▶ _Goal of the exercise_: All lines in the data that hold the word "logo" need copying.

▶ _Records for the exercise_:
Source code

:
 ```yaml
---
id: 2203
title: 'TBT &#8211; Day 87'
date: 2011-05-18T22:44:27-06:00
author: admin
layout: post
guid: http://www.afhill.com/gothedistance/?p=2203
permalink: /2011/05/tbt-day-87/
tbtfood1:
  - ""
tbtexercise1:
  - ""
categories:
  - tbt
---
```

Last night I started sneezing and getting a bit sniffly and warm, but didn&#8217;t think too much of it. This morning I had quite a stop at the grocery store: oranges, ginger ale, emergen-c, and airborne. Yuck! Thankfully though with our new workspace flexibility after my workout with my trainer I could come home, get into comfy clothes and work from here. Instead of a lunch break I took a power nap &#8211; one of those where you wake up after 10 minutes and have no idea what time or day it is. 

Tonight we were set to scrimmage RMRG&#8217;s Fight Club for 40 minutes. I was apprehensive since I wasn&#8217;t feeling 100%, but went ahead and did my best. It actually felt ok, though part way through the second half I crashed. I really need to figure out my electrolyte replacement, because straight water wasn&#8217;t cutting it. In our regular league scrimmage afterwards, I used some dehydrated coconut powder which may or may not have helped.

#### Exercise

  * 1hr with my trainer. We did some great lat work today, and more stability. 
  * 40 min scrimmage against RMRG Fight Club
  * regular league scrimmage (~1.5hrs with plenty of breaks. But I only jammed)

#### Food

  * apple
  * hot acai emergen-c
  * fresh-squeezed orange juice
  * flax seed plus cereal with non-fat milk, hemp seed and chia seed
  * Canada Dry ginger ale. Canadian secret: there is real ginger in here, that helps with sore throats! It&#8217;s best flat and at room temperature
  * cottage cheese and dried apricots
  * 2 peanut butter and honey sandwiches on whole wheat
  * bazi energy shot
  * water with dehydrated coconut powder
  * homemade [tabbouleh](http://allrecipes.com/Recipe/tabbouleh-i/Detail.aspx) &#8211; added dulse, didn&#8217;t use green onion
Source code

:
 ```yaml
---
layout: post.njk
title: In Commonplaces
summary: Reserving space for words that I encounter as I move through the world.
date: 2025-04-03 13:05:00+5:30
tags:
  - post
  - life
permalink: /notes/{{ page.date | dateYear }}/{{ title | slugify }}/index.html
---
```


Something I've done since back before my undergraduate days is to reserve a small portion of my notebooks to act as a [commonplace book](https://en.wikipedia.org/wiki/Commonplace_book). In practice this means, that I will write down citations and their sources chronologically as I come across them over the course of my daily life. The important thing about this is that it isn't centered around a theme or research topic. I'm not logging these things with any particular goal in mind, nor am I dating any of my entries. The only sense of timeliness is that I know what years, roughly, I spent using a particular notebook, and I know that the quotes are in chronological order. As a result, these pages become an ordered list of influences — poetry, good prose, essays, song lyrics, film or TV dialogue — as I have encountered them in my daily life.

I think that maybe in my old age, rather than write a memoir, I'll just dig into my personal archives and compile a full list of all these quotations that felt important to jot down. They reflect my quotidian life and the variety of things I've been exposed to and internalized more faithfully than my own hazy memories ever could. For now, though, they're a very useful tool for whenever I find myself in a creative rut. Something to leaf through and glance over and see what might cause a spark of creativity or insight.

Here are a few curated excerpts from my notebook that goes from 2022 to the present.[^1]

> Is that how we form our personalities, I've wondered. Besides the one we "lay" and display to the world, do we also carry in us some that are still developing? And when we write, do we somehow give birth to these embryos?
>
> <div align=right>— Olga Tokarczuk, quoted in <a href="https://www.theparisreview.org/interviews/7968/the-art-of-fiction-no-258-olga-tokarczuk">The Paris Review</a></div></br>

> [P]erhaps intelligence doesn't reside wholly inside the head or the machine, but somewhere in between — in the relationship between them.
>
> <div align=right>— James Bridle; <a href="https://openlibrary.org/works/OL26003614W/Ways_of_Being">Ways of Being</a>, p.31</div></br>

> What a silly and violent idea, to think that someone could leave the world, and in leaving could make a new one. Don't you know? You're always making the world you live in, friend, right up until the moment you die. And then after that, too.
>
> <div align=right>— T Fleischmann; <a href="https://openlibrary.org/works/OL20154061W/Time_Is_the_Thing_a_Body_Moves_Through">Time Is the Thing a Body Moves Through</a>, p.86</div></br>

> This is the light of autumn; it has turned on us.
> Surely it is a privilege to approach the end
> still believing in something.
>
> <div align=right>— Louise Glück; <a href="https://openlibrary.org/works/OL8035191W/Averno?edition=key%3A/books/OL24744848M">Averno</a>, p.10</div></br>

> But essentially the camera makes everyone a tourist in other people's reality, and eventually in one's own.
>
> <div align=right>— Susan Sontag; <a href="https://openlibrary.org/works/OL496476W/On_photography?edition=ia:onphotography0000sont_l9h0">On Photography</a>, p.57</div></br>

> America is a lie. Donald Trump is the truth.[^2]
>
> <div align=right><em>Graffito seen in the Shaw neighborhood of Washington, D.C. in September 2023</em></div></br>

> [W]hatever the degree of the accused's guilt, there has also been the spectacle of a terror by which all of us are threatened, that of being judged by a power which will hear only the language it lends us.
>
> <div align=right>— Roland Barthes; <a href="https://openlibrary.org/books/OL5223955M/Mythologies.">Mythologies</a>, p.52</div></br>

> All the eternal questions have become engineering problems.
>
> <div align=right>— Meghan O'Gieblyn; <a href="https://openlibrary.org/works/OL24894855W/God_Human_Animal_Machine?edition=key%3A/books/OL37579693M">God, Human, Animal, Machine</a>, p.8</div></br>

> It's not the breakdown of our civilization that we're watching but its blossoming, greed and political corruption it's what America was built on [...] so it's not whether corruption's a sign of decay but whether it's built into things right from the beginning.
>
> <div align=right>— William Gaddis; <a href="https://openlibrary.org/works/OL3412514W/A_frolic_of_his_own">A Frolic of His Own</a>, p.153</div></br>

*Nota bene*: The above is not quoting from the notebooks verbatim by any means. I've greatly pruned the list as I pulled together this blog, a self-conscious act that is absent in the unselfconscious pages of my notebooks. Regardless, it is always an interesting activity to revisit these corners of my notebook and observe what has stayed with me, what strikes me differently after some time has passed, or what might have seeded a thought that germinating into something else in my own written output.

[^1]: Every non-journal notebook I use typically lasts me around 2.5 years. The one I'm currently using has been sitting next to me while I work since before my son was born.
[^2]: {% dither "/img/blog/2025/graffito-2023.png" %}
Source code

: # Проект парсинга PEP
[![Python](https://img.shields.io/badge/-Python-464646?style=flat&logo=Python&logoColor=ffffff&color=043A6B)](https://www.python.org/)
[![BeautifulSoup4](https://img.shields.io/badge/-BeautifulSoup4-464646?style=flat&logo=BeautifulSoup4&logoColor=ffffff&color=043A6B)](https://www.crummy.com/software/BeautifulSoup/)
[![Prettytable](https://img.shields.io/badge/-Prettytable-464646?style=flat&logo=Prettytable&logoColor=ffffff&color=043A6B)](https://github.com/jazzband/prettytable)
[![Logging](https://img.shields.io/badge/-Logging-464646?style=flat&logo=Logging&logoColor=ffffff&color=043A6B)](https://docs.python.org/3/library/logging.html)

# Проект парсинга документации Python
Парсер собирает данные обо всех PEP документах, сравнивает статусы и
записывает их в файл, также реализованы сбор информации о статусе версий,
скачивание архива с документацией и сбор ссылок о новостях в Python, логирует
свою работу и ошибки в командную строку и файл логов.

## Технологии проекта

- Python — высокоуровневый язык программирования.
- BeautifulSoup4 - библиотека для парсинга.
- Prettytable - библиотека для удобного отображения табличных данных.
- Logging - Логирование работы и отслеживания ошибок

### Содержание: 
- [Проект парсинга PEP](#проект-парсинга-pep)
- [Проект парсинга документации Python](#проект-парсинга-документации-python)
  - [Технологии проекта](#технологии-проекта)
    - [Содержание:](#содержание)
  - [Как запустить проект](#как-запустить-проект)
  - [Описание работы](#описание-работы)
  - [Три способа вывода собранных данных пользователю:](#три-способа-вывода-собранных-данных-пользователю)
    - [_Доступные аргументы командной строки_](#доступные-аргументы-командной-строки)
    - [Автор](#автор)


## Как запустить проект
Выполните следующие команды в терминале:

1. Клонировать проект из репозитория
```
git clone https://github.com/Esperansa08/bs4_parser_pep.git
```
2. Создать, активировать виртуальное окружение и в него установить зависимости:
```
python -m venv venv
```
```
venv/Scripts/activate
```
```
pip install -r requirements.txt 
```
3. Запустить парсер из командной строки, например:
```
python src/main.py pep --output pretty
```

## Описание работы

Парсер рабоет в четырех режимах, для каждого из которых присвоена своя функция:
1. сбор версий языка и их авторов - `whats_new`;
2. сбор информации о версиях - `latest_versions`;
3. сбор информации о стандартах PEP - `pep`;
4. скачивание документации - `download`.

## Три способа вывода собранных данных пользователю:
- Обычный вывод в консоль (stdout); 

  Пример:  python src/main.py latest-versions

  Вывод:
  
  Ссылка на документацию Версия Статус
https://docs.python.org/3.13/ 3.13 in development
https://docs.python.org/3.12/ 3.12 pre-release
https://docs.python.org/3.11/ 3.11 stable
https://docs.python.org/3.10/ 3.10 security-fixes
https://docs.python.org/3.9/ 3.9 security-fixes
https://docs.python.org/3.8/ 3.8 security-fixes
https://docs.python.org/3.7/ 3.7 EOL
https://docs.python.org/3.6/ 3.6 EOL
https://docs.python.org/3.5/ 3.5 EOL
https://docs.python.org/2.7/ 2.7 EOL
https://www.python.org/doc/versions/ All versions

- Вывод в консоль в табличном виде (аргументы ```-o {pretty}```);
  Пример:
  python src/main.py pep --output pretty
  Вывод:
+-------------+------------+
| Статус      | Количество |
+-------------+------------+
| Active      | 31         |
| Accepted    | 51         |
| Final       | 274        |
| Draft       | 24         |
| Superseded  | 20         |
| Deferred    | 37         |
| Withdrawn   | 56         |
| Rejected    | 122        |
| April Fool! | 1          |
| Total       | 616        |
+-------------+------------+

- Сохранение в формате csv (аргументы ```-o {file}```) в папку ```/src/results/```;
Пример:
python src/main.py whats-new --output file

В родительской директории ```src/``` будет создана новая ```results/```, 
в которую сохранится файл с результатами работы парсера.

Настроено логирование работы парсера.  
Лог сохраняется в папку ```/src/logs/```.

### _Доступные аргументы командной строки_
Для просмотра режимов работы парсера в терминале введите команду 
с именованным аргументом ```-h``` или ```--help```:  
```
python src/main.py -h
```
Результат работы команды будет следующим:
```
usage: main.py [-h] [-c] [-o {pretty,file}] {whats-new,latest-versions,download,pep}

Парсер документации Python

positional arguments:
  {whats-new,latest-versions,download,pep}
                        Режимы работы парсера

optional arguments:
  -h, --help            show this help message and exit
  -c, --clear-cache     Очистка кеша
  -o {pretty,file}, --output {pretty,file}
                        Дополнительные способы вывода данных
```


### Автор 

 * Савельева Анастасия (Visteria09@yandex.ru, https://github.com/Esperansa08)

▶ _The answer_:
[![Python](https://img.shields.io/badge/-Python-464646?style=flat&logo=Python&logoColor=ffffff&color=043A6B)](https://www.python.org/)
[![BeautifulSoup4](https://img.shields.io/badge/-BeautifulSoup4-464646?style=flat&logo=BeautifulSoup4&logoColor=ffffff&color=043A6B)](https://www.crummy.com/software/BeautifulSoup/)
[![Prettytable](https://img.shields.io/badge/-Prettytable-464646?style=flat&logo=Prettytable&logoColor=ffffff&color=043A6B)](https://github.com/jazzband/prettytable)
[![Logging](https://img.shields.io/badge/-Logging-464646?style=flat&logo=Logging&logoColor=ffffff&color=043A6B)](https://docs.python.org/3/library/logging.html)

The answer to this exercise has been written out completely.